▶ [What is needed]: Using the entries below, show all lines with the string "diagram".

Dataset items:
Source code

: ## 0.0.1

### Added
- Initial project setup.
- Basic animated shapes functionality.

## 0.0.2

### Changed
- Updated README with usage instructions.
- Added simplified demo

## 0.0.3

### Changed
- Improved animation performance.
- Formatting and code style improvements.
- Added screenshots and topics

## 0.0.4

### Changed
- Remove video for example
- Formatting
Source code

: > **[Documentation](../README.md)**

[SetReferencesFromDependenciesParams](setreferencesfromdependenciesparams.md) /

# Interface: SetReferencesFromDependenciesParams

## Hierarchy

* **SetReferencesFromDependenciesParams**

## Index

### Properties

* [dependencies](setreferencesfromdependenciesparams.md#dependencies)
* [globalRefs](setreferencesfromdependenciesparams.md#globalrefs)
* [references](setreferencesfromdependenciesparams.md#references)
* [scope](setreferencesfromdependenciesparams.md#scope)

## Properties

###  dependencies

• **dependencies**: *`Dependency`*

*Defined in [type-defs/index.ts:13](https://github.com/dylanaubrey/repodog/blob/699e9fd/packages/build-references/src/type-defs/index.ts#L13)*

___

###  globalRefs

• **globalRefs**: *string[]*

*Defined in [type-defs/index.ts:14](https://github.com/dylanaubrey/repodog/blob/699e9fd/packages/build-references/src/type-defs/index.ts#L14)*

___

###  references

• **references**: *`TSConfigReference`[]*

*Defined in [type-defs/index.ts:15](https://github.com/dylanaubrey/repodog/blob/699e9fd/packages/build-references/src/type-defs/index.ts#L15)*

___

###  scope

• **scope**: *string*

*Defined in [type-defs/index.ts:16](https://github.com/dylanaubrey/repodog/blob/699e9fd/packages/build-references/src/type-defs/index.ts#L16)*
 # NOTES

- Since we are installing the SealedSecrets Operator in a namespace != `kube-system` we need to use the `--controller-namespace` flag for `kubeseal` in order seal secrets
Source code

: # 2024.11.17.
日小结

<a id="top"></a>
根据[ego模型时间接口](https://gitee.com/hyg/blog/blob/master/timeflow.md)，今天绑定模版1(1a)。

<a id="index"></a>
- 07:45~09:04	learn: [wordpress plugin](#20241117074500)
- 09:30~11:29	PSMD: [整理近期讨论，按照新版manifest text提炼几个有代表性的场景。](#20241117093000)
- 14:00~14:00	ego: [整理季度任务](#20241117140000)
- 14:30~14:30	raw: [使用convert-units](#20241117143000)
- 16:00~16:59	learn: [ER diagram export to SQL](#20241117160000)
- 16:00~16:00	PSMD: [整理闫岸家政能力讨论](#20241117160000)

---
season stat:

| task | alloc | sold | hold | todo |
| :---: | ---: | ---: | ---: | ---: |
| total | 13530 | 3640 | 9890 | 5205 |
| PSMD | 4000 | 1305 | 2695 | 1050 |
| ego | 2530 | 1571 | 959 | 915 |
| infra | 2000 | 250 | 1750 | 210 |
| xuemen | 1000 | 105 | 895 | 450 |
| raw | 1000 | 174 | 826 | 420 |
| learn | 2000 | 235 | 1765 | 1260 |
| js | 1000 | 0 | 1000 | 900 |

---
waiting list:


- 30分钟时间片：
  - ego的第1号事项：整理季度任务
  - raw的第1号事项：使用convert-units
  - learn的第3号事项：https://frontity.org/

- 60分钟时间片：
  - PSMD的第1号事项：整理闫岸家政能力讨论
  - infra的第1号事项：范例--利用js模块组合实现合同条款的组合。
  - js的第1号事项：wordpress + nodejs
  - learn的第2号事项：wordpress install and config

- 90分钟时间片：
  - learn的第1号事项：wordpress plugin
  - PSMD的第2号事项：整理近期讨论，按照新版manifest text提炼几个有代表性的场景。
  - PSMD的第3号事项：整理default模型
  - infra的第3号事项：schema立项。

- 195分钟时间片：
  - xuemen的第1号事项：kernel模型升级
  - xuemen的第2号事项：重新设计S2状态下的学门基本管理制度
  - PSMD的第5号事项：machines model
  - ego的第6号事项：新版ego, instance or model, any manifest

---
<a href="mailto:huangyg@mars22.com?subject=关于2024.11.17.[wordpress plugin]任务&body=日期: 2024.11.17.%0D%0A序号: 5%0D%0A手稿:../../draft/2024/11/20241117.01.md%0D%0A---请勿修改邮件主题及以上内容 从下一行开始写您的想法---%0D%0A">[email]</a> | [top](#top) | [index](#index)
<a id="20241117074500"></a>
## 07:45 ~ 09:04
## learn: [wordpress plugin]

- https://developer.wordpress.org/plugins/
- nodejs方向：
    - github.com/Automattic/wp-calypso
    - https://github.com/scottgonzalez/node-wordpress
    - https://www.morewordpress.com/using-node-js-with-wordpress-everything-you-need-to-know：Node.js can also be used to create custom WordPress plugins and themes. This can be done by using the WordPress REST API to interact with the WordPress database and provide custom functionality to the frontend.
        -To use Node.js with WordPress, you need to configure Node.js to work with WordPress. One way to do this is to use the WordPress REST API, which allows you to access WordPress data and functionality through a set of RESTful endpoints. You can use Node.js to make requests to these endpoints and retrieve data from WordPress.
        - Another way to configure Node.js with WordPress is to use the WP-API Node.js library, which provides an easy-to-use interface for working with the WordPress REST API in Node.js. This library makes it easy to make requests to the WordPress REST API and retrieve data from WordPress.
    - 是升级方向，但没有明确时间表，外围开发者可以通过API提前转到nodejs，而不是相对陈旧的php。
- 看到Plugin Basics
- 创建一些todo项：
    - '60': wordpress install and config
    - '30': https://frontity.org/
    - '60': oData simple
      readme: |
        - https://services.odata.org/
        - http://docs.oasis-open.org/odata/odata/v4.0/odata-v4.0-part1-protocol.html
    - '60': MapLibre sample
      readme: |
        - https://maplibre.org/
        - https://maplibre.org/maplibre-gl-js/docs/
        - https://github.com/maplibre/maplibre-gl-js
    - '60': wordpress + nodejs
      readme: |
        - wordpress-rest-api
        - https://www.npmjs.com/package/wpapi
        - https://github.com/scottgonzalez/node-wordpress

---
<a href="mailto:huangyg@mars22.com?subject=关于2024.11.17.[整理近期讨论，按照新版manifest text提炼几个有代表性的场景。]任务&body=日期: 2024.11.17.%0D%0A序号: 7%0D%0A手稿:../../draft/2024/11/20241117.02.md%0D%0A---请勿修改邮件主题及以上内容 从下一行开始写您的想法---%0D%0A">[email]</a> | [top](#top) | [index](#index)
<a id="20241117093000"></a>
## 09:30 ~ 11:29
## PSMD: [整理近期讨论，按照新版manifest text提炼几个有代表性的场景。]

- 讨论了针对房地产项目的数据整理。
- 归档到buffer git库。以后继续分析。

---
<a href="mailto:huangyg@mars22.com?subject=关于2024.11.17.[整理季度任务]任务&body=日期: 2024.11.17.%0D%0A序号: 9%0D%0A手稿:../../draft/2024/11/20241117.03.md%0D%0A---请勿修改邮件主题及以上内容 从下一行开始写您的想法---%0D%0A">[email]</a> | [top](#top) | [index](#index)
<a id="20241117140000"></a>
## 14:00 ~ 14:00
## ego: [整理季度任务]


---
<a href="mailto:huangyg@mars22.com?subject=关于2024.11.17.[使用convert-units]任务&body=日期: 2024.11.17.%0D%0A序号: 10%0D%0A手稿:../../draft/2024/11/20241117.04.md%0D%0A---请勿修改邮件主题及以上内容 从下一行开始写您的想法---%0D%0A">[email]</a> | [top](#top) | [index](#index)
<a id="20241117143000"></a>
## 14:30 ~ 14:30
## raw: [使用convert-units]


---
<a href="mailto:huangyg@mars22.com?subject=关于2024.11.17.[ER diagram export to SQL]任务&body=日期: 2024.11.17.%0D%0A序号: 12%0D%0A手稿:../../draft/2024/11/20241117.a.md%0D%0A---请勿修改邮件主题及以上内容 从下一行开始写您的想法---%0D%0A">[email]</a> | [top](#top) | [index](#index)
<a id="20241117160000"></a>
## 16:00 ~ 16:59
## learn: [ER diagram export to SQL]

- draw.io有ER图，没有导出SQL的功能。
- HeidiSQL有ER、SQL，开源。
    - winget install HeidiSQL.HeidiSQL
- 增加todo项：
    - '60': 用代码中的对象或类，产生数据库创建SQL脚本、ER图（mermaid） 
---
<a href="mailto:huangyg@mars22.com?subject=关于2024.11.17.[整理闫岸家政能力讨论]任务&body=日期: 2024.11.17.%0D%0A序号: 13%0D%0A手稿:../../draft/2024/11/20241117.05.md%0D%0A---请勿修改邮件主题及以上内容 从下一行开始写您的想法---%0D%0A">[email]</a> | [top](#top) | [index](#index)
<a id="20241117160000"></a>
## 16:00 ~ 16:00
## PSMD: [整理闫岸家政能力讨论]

▶ [Task solution]:
- 16:00~16:59	learn: [ER diagram export to SQL](#20241117160000)
<a href="mailto:huangyg@mars22.com?subject=关于2024.11.17.[ER diagram export to SQL]任务&body=日期: 2024.11.17.%0D%0A序号: 12%0D%0A手稿:../../draft/2024/11/20241117.a.md%0D%0A---请勿修改邮件主题及以上内容 从下一行开始写您的想法---%0D%0A">[email]</a> | [top](#top) | [index](#index)
## learn: [ER diagram export to SQL]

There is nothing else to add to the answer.